## TRY IT
Filter the entries below down to the lines that hold "tcolorbox".

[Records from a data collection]

= = =

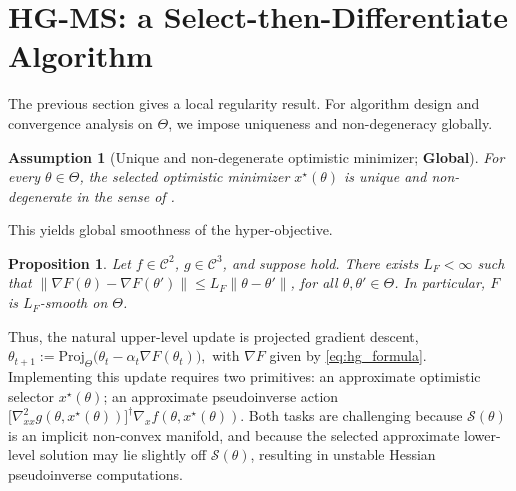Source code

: \documentclass{article}
\DeclareRobustCommand{\stagecirc}[1]{%
  \tikz[baseline=(char.base)]{%
    \node[draw,circle,inner sep=0pt,minimum size=1.5ex] (char) {\scriptsize #1};%
  }%
}
\theoremstyle{normaltheorem}
\newtheorem{proposition}[proposition]{Proposition}
\newtheorem{assumption}{Assumption}
\newcommand{\calS}{\mathcal{S}}
\begin{document}
	



\section{\textsc{HG-MS}: a Select-then-Differentiate Algorithm}\label{sec:alg}

The previous section gives a local regularity result. For algorithm design and convergence analysis on $\Theta$, we impose uniqueness and non-degeneracy globally.

\begin{tcolorbox}[colback=gray!20, colframe=gray!50, boxrule=0pt, arc=0mm, left=0mm, right=0mm, top=0mm, bottom=0mm]
\begin{assumption}[Unique and non-degenerate optimistic minimizer; \textbf{Global}]\label{ass:unique_min}
For every $\theta\in\Theta$, the selected optimistic minimizer $x^\star(\theta)$ is unique and non-degenerate in the sense of .
\end{assumption}
\end{tcolorbox}

This yields global smoothness of the hyper-objective.

\begin{proposition}\label{prop:F-smooth}
Let $f \in \mathcal C^2$, $g \in \mathcal C^3$, and suppose  hold. There exists $L_F<\infty$ such that $\|\nabla F(\theta)-\nabla F(\theta')\|\le L_F\|\theta-\theta'\|$, for all $\theta,\theta'\in\Theta$. In particular, $F$ is $L_F$-smooth on $\Theta$.
\end{proposition}

Thus, the natural upper-level update is projected gradient descent, $\theta_{t+1}:=\mathrm{Proj}_{\Theta}\big(\theta_t-\alpha_t\nabla F(\theta_t)\big),$ with $\nabla F$ given by \cref{eq:hg_formula}. Implementing this update requires two primitives: \stagecirc{A} an approximate optimistic selector $x^\star(\theta)$;
    \stagecirc{B} an approximate pseudoinverse action
    $\big[\nabla^2_{xx}g(\theta,x^\star(\theta))\big]^\dagger\nabla_x f(\theta,x^\star(\theta))$.
Both tasks are challenging because $\calS(\theta)$ is an implicit non-convex manifold, and because the selected approximate lower-level solution may lie slightly off $\calS(\theta)$, resulting in unstable Hessian pseudoinverse computations.
\end{document}
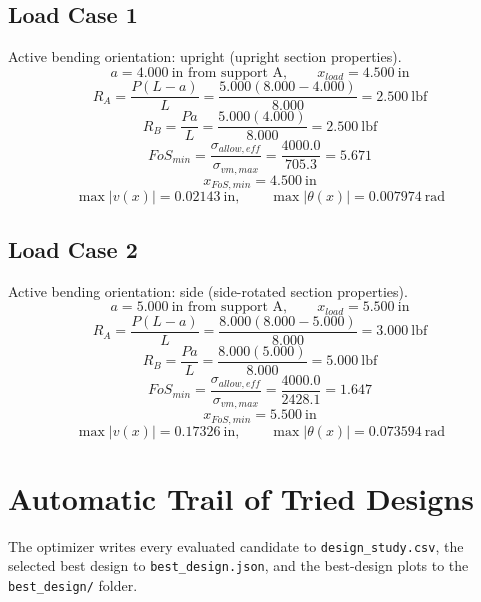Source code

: \documentclass[11pt]{article}
\begin{document}
\subsection*{Load Case 1}
Active bending orientation: upright (upright section properties).
\[a = 4.000\ \mathrm{in} \text{ from support A}, \qquad x_{load} = 4.500\ \mathrm{in}\]
\[R_A = \frac{P(L-a)}{L} = \frac{5.000(8.000-4.000)}{8.000} = 2.500\ \mathrm{lbf}\]
\[R_B = \frac{Pa}{L} = \frac{5.000(4.000)}{8.000} = 2.500\ \mathrm{lbf}\]
\[FoS_{min} = \frac{\sigma_{allow,eff}}{\sigma_{vm,max}} = \frac{4000.0}{705.3} = 5.671\]
\[x_{FoS,min} = 4.500\ \mathrm{in}\]
\[\max |v(x)| = 0.02143\ \mathrm{in}, \qquad \max |\theta(x)| = 0.007974\ \mathrm{rad}\]
\subsection*{Load Case 2}
Active bending orientation: side (side-rotated section properties).
\[a = 5.000\ \mathrm{in} \text{ from support A}, \qquad x_{load} = 5.500\ \mathrm{in}\]
\[R_A = \frac{P(L-a)}{L} = \frac{8.000(8.000-5.000)}{8.000} = 3.000\ \mathrm{lbf}\]
\[R_B = \frac{Pa}{L} = \frac{8.000(5.000)}{8.000} = 5.000\ \mathrm{lbf}\]
\[FoS_{min} = \frac{\sigma_{allow,eff}}{\sigma_{vm,max}} = \frac{4000.0}{2428.1} = 1.647\]
\[x_{FoS,min} = 5.500\ \mathrm{in}\]
\[\max |v(x)| = 0.17326\ \mathrm{in}, \qquad \max |\theta(x)| = 0.073594\ \mathrm{rad}\]

\section*{Automatic Trail of Tried Designs}
The optimizer writes every evaluated candidate to \texttt{design\_study.csv}, the selected best design to \texttt{best\_design.json}, and the best-design plots to the \texttt{best\_design/} folder.
\end{document}
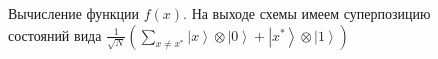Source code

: \begin{figure}
\centering



\caption{Вычисление функции $f\left(x\right)$. На выходе схемы имеем
  суперпозицию  состояний вида 
$\frac{1}{\sqrt{N}}\left(
 \sum_{x \ne x^{\ast}} \left|x\right>\otimes\left|0\right>
+ \left|x^{\ast}\right>\otimes\left|1\right>
\right)$}
\label{figQuantCompGrover1}
\end{figure}

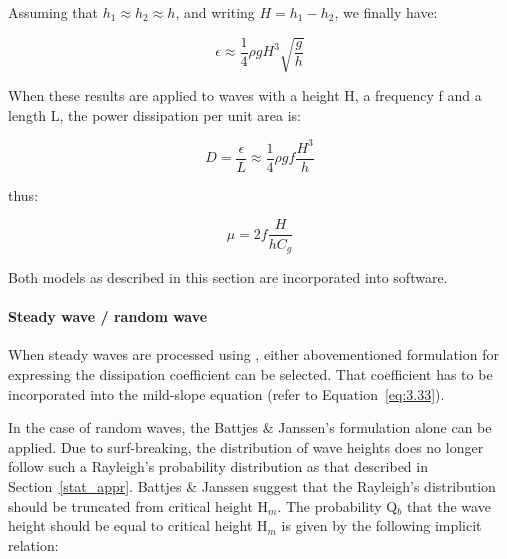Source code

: \begin{itemize}
Assuming that $h_{1} \approx h_{2} \approx h$, and writing $H=h_{1}-h_{2}$, we finally have:

\begin{equation}
  \epsilon \approx \frac{1}{4}\rho g H^{3}\sqrt{\frac{g}{h}}
  \label{eq:3.44}
\end{equation}

When these results are applied to waves with a height H, a frequency f and a
length L, the power dissipation per unit area is:

\begin{equation}
  D = \frac{\epsilon}{L} \approx \frac{1}{4}\rho gf \frac{H^{3}}{h}
  \label{eq:3.45}
\end{equation}

thus:

\begin{equation}
  \mu = 2f\frac{H}{hC_{g}}
  \label{eq:3.46}
\end{equation}
\end{itemize}

Both models as described in this section are incorporated into \artemis{} software.

\paragraph{Steady wave / random wave}\label{steady_rand_wave}

When steady waves are processed using \artemis{}, either abovementioned
formulation for expressing the dissipation coefficient can be selected. That
coefficient has to be incorporated into the mild-slope equation (refer to
Equation~\eqref{eq:3.33}).

In the case of random waves, the Battjes \& Janssen's formulation alone can be
applied. Due to surf-breaking, the distribution of wave heights does no longer
follow such a Rayleigh's probability distribution as that described in
Section~\ref{stat_appr}. Battjes \& Janssen \cite{Battjes1978} suggest that the Rayleigh's
distribution should be truncated from critical height H${}_{m}$. The
probability Q${}_{b}$ that the wave height should be equal to critical height
H${}_{m}$ is given by the following implicit relation:

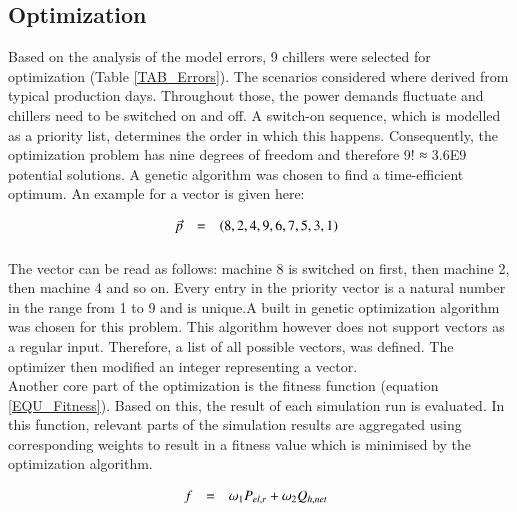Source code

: \documentclass[3p,times,procedia,twocolumn,twoside]{elsarticle}
\begin{document}
\subsection{Optimization}
Based on the analysis of the model errors, 9 chillers were selected for optimization (Table \ref{TAB_Errors}). The scenarios considered where derived from typical production days. Throughout those, the power demands fluctuate and chillers need to be switched on and off. A switch-on sequence, which is modelled as a priority list, determines the order in which this happens. Consequently, the optimization problem has nine degrees of freedom and therefore 9! ≈ 3.6E9 potential solutions. A genetic algorithm was chosen to find a time-efficient optimum.
An example for a vector is given here:

\begin{equation}
\begin{array}{@{}lcl}

\displaystyle 
\vec{p} &=& 
\displaystyle 
\left(8,2,4,9,6,7,5,3,1\right)
\\[6pt]

\end{array}\vspace*{-12pt}
\end{equation}

The vector can be read as follows: machine 8 is switched on first, then machine 2, then machine 4 and so on. Every entry in the priority vector is a natural number in the range from 1 to 9 and is unique.A built in genetic optimization algorithm was chosen for this problem. This algorithm however does not support vectors as a regular input. Therefore, a list of all possible vectors, was defined. The optimizer then modified an integer representing a vector.\\
Another core part of the optimization is the fitness function (equation \ref{EQU_Fitness}). Based on this, the result of each simulation run is evaluated. In this function, relevant parts of the simulation results are aggregated using corresponding weights to result in a fitness value which is minimised by the optimization algorithm.

\begin{equation}
\begin{array}{@{}lcl}

\displaystyle 
f &=& 
\displaystyle 
\omega_{1}P_{el,r} + \omega_{2}Q_{h,net}
\\[6pt]

\end{array}\vspace*{-12pt}
\label{EQU_Fitness}
\end{equation}
\end{document}
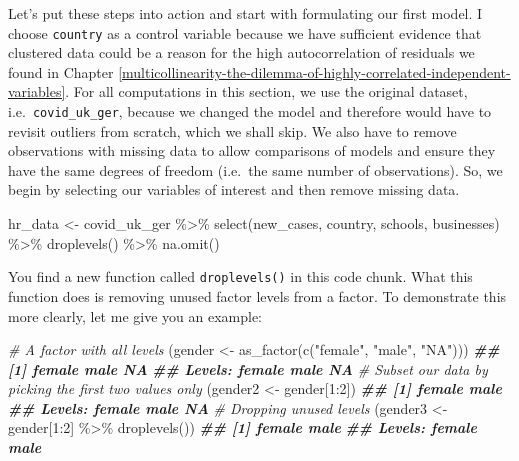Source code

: \documentclass[
]{book}
\newenvironment{Shaded}{\begin{snugshade}}{\end{snugshade}}
\newcommand{\CommentTok}[1]{\textcolor[rgb]{0.56,0.35,0.01}{\textit{#1}}}
\newcommand{\DecValTok}[1]{\textcolor[rgb]{0.00,0.00,0.81}{#1}}
\newcommand{\DocumentationTok}[1]{\textcolor[rgb]{0.56,0.35,0.01}{\textbf{\textit{#1}}}}
\newcommand{\FunctionTok}[1]{\textcolor[rgb]{0.00,0.00,0.00}{#1}}
\newcommand{\NormalTok}[1]{#1}
\newcommand{\OtherTok}[1]{\textcolor[rgb]{0.56,0.35,0.01}{#1}}
\newcommand{\SpecialCharTok}[1]{\textcolor[rgb]{0.00,0.00,0.00}{#1}}
\newcommand{\StringTok}[1]{\textcolor[rgb]{0.31,0.60,0.02}{#1}}
\begin{document}
Let's put these steps into action and start with formulating our first model. I choose \texttt{country} as a control variable because we have sufficient evidence that clustered data could be a reason for the high autocorrelation of residuals we found in Chapter \ref{multicollinearity-the-dilemma-of-highly-correlated-independent-variables}. For all computations in this section, we use the original dataset, i.e.~\texttt{covid\_uk\_ger}, because we changed the model and therefore would have to revisit outliers from scratch, which we shall skip. We also have to remove observations with missing data to allow comparisons of models and ensure they have the same degrees of freedom (i.e.~the same number of observations). So, we begin by selecting our variables of interest and then remove missing data.

\begin{Shaded}
\begin{Highlighting}[]
\NormalTok{hr\_data }\OtherTok{\textless{}{-}}\NormalTok{ covid\_uk\_ger }\SpecialCharTok{\%\textgreater{}\%}
  \FunctionTok{select}\NormalTok{(new\_cases, country, schools, businesses) }\SpecialCharTok{\%\textgreater{}\%}
  \FunctionTok{droplevels}\NormalTok{() }\SpecialCharTok{\%\textgreater{}\%}
  \FunctionTok{na.omit}\NormalTok{()}
\end{Highlighting}
\end{Shaded}

You find a new function called \texttt{droplevels()} in this code chunk. What this function does is removing unused factor levels from a factor. To demonstrate this more clearly, let me give you an example:

\begin{Shaded}
\begin{Highlighting}[]
\CommentTok{\# A factor with all levels}
\NormalTok{(gender }\OtherTok{\textless{}{-}} \FunctionTok{as\_factor}\NormalTok{(}\FunctionTok{c}\NormalTok{(}\StringTok{"female"}\NormalTok{, }\StringTok{"male"}\NormalTok{, }\StringTok{"NA"}\NormalTok{)))}
\DocumentationTok{\#\# [1] female male   NA    }
\DocumentationTok{\#\# Levels: female male NA}
\CommentTok{\# Subset our data by picking the first two values only}
\NormalTok{(gender2 }\OtherTok{\textless{}{-}}\NormalTok{ gender[}\DecValTok{1}\SpecialCharTok{:}\DecValTok{2}\NormalTok{])}
\DocumentationTok{\#\# [1] female male  }
\DocumentationTok{\#\# Levels: female male NA}
\CommentTok{\# Dropping unused levels}
\NormalTok{(gender3 }\OtherTok{\textless{}{-}}\NormalTok{ gender[}\DecValTok{1}\SpecialCharTok{:}\DecValTok{2}\NormalTok{] }\SpecialCharTok{\%\textgreater{}\%} \FunctionTok{droplevels}\NormalTok{())}
\DocumentationTok{\#\# [1] female male  }
\DocumentationTok{\#\# Levels: female male}
\end{Highlighting}
\end{Shaded}
\end{document}
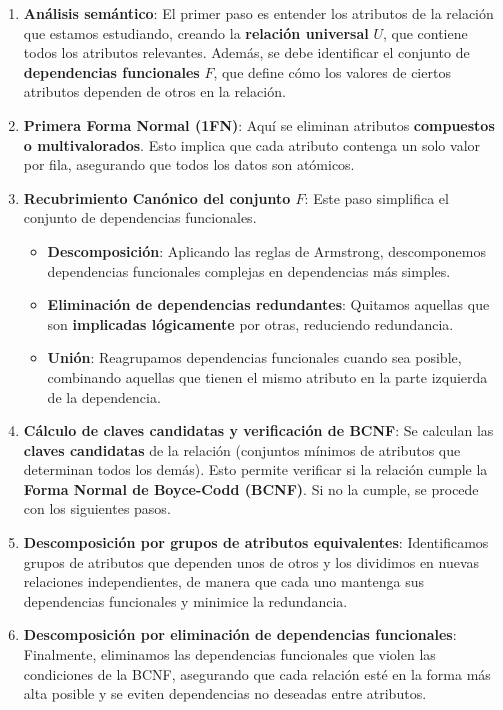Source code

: \documentclass{article}
\begin{document}
\begin{enumerate}
    \item \textbf{Análisis semántico}: El primer paso es entender los atributos de la relación que estamos estudiando, creando la \textbf{relación universal} \( U \), que contiene todos los atributos relevantes. Además, se debe identificar el conjunto de \textbf{dependencias funcionales} \( F \), que define cómo los valores de ciertos atributos dependen de otros en la relación.
    
    \item \textbf{Primera Forma Normal (1FN)}: Aquí se eliminan atributos \textbf{compuestos o multivalorados}. Esto implica que cada atributo contenga un solo valor por fila, asegurando que todos los datos son atómicos.
    
    \item \textbf{Recubrimiento Canónico del conjunto \( F \)}: Este paso simplifica el conjunto de dependencias funcionales.
    \begin{itemize}
        \item \textbf{Descomposición}: Aplicando las reglas de Armstrong, descomponemos dependencias funcionales complejas en dependencias más simples.
        \item \textbf{Eliminación de dependencias redundantes}: Quitamos aquellas que son \textbf{implicadas lógicamente} por otras, reduciendo redundancia.
        \item \textbf{Unión}: Reagrupamos dependencias funcionales cuando sea posible, combinando aquellas que tienen el mismo atributo en la parte izquierda de la dependencia.
    \end{itemize}
    
    \item \textbf{Cálculo de claves candidatas y verificación de BCNF}: Se calculan las \textbf{claves candidatas} de la relación (conjuntos mínimos de atributos que determinan todos los demás). Esto permite verificar si la relación cumple la \textbf{Forma Normal de Boyce-Codd (BCNF)}. Si no la cumple, se procede con los siguientes pasos.
    
    \item \textbf{Descomposición por grupos de atributos equivalentes}: Identificamos grupos de atributos que dependen unos de otros y los dividimos en nuevas relaciones independientes, de manera que cada uno mantenga sus dependencias funcionales y minimice la redundancia.
    
    \item \textbf{Descomposición por eliminación de dependencias funcionales}: Finalmente, eliminamos las dependencias funcionales que violen las condiciones de la BCNF, asegurando que cada relación esté en la forma más alta posible y se eviten dependencias no deseadas entre atributos.
\end{enumerate}
\end{document}
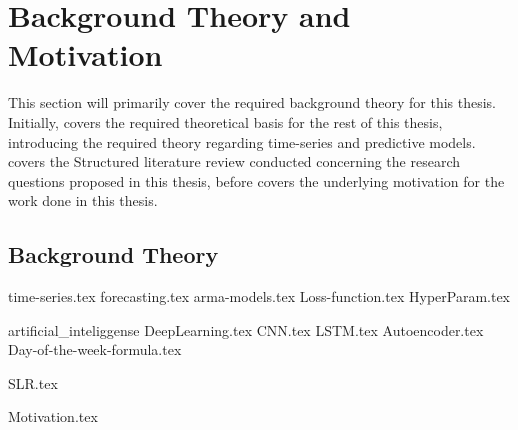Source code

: \chapter{Background Theory and Motivation}\label{T-B}
\label{cha:TheoryAndBackground}


This section will primarily cover the required background theory for this thesis.
Initially,  covers the required theoretical basis for the rest of this thesis,
introducing the required theory regarding time-series and predictive models.
 covers the Structured literature review conducted concerning the research questions proposed in this thesis,
before  covers the underlying motivation for the work done in this thesis.



\section{Background Theory}
\label{section:BT:BackgroundTheory}
{time-series.tex}
{forecasting.tex}
{arma-models.tex}
{Loss-function.tex}
{HyperParam.tex}

{artificial_inteliggense}
{DeepLearning.tex}
{CNN.tex}
{LSTM.tex}
{Autoencoder.tex}
{Day-of-the-week-formula.tex}



{SLR.tex}


{Motivation.tex}
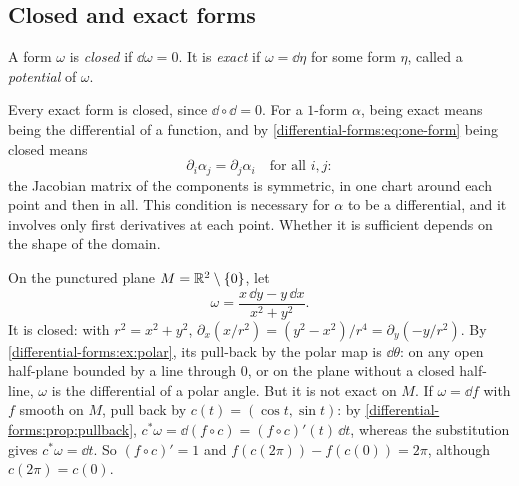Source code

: \begin{notechapter}
\section{Closed and exact forms}\label{differential-forms:sec:closed}

\begin{definition}\label{differential-forms:def:closed}
A form $\omega$ is \emph{closed} if $\dd\omega = 0$. It is \emph{exact}
if $\omega = \dd\eta$ for some form $\eta$, called a \emph{potential} of
$\omega$.
\end{definition}

Every exact form is closed, since $\dd\circ\dd = 0$. For a $1$-form
$\alpha$, being exact means being the differential of a function, and
by \eqref{differential-forms:eq:one-form} being closed means
\[
  \partial_i\alpha_j = \partial_j\alpha_i\quad\text{for all }i, j :
\]
the Jacobian matrix of the components is symmetric, in one chart around
each point and then in all. This condition is necessary for $\alpha$ to
be a differential, and it involves only first derivatives at each
point. Whether it is sufficient depends on the shape of the domain.

\begin{example}\label{differential-forms:ex:angle}
On the punctured plane $M = \mathbb{R}^2\setminus\{0\}$, let
\[
  \omega = \frac{x\,\dd y - y\,\dd x}{x^2 + y^2} .
\]
It is closed: with $r^2 = x^2 + y^2$,
$\partial_x(x/r^2) = (y^2 - x^2)/r^4 = \partial_y(-y/r^2)$. By
\cref{differential-forms:ex:polar}, its pull-back by the polar map is
$\dd\theta$: on any open half-plane bounded by a line through $0$, or on
the plane without a closed half-line, $\omega$ is the differential of a
polar angle. But it is not exact on $M$. If $\omega = \dd f$ with $f$
smooth on $M$, pull back by $c(t) = (\cos t, \sin t)$: by
\cref{differential-forms:prop:pullback},
$c^*\omega = \dd(f\circ c) = (f\circ c)'(t)\,\dd t$, whereas the
substitution gives $c^*\omega = \dd t$. So $(f\circ c)' = 1$ and
$f(c(2\pi)) - f(c(0)) = 2\pi$, although $c(2\pi) = c(0)$.
\end{example}


\end{notechapter}
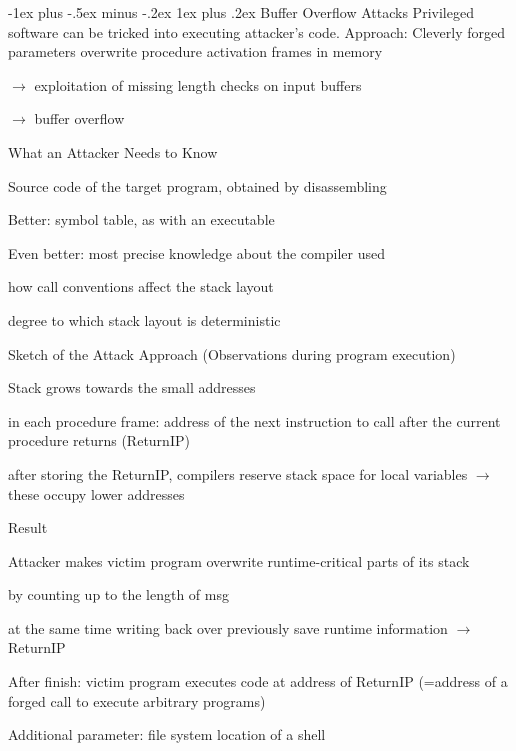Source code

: \documentclass[a4paper]{article}
\makeatletter
\renewcommand{\subsubsection}{\@startsection{subsubsection}{3}{0mm}%
                                {-1ex plus -.5ex minus -.2ex}%
                                {1ex plus .2ex}%
                                {\normalfont\small\bfseries}}
\makeatother
\begin{document}
\begin{multicols}{3}
    \subsubsection{Buffer Overflow Attacks}
    Privileged software can be tricked into executing attacker’s code.
    Approach: Cleverly forged parameters overwrite procedure activation frames in memory
    \begin{itemize*}
        \item $\rightarrow$ exploitation of missing length checks on input buffers
        \item $\rightarrow$ buffer overflow
    \end{itemize*}
    What an Attacker Needs to Know
    \begin{itemize*}
        \item Source code of the target program, obtained by disassembling
        \item Better: symbol table, as with an executable
        \item Even better: most precise knowledge about the compiler used
        \begin{itemize*}
            \item how call conventions affect the stack layout
            \item degree to which stack layout is deterministic
        \end{itemize*}
    \end{itemize*}
    Sketch of the Attack Approach (Observations during program execution)
    \begin{itemize*}
        \item Stack grows towards the small addresses
        \item in each procedure frame: address of the next instruction to call after the current procedure returns (ReturnIP)
        \item after storing the ReturnIP, compilers reserve stack space for local variables $\rightarrow$ these occupy lower addresses
    \end{itemize*}
    Result
    \begin{itemize*}
        \item Attacker makes victim program overwrite runtime-critical parts of its stack
        \begin{itemize*}
            \item by counting up to the length of msg
            \item at the same time writing back over previously save runtime information $\rightarrow$  ReturnIP
        \end{itemize*}
        \item After finish: victim program executes code at address of ReturnIP (=address of a forged call to execute arbitrary programs)
        \item Additional parameter: file system location of a shell
    \end{itemize*}


\end{multicols}
\end{document}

= = =

## OUTPUT OF THE EXERCISE
\begin{tcolorbox}[colback=gray!20, colframe=gray!50, boxrule=0pt, arc=0mm, left=0mm, right=0mm, top=0mm, bottom=0mm]
\end{tcolorbox}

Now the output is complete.